Schauspieler und Regisseur (1785-1865). Eigenh. Brief mit U. und 5 weiteren Eintragungen mit U. seiner Familie. Wien. Zusammen 4 SS. auf Doppelblatt. Gr.-4to.
$ 422 / 380 € (33936/BN29607)

An den Sänger Ludwig Cramolini (1805-1884): "In freudiger Erinnerung an die früheren schöneren Tage, die wir, Sie als blühender Jüngling, ich als kräftiger Mann, in heiterer Geselligkeit miteinander durchlebten, ergreife ich die Feder, um Ihnen zur Feier Ihres vierzigjährigen Schauspieler-Jubiläums meine aufrichtigsten und herzlichsten Glückwünsche darzubringen. Möge ein gütiges Geschick Sie noch recht lange der Kunst und Ihrem lieben Familienkreis bei voller Gesundheit ungeschwächter Kraft erhalten und Sie einst noch im späten Alter die wohl verdienten Früchte eines treu und gewissenhaft durchwandelten Kunst- und Familienlebens genießen lassen.
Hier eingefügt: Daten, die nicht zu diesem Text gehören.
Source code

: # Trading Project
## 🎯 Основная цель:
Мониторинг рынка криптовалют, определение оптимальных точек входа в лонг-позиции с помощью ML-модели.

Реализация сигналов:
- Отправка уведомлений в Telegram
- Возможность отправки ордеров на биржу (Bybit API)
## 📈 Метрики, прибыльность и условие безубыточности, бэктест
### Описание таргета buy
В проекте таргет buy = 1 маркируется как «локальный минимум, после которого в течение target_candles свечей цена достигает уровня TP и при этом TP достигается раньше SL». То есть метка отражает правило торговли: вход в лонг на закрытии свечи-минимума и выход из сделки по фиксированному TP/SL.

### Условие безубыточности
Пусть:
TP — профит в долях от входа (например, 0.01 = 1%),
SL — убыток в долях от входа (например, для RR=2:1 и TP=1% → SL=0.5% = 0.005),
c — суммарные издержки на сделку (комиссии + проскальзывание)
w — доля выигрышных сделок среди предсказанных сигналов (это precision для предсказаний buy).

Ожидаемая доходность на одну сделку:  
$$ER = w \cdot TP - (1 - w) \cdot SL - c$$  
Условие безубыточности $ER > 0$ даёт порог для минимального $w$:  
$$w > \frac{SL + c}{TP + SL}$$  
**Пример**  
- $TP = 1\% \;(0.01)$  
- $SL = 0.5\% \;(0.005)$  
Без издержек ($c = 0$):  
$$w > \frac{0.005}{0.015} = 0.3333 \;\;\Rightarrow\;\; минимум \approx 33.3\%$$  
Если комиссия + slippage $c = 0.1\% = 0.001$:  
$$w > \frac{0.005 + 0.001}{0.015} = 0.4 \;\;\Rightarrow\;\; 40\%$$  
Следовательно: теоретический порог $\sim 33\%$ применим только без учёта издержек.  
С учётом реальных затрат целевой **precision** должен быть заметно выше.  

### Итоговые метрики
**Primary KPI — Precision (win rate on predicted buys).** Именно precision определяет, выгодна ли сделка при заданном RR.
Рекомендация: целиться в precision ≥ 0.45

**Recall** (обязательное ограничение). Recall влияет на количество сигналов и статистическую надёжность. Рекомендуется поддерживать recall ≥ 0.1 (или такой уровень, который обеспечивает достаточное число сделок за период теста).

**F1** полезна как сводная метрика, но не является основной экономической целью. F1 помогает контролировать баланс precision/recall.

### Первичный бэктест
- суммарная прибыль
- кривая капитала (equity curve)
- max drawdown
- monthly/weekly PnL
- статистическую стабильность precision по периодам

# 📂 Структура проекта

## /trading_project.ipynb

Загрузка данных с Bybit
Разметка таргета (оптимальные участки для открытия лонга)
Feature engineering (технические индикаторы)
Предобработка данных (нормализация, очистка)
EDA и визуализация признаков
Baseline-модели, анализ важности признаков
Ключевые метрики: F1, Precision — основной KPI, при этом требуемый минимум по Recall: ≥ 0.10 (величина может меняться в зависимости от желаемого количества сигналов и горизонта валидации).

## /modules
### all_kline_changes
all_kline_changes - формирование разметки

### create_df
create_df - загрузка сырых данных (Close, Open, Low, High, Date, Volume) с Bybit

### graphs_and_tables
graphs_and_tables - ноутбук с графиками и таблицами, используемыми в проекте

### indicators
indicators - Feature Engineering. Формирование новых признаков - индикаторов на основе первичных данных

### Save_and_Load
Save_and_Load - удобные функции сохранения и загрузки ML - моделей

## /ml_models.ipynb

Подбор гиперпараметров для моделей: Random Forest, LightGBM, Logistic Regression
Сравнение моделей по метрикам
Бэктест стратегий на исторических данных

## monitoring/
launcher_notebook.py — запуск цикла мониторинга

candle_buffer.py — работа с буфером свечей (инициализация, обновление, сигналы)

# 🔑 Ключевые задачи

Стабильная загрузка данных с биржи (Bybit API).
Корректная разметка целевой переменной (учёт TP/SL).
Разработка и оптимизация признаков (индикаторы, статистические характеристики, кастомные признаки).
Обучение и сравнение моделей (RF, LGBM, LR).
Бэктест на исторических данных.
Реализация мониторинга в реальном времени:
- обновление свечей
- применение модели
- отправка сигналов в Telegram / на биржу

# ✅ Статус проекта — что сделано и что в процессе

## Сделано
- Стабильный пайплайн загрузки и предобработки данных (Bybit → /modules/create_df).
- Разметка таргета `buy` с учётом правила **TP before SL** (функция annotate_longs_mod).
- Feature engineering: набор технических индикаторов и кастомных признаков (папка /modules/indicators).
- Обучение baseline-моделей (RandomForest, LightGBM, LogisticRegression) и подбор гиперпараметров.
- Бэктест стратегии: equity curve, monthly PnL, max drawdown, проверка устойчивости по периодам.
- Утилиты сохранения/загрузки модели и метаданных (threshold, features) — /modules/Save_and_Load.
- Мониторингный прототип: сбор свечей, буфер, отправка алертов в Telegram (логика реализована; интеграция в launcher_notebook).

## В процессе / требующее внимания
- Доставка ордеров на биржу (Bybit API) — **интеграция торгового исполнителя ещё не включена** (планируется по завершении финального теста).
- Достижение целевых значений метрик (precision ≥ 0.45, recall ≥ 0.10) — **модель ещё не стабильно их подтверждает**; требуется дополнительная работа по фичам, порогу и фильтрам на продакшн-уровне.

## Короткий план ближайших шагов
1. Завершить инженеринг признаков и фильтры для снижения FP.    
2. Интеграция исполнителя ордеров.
Ich fasse mich deshalb so kurz, weil ich noch Anderen Platz lassen muß ihre Gefühle gleichfalls gegen Sie auszusprechen [...]". - Es folgen Gratulationen und Erinnerungen von 5 weiteren Mitgliedern der Schauspielerfamilie Anschütz: I. Anschütz, Emilie (geb. Butenop), Schauspielerin, Frau von Heinrich Anschütz (1795-1866). - II. Anschütz, Alexander Richard, Sänger, Sohn (1815-1868). - III. Anschütz, Ernestine, Tochter (Daten nicht ermittelt). - IV. Anschütz, Roderich, Schriftsteller, Sohn (1819-1895). - V. Anschütz, Auguste (verh. Koberwein, verh. Demuth), Schauspielerin, Tochter (1819-1895). - Etwas gebräunt und mit kleineren Randläsuren..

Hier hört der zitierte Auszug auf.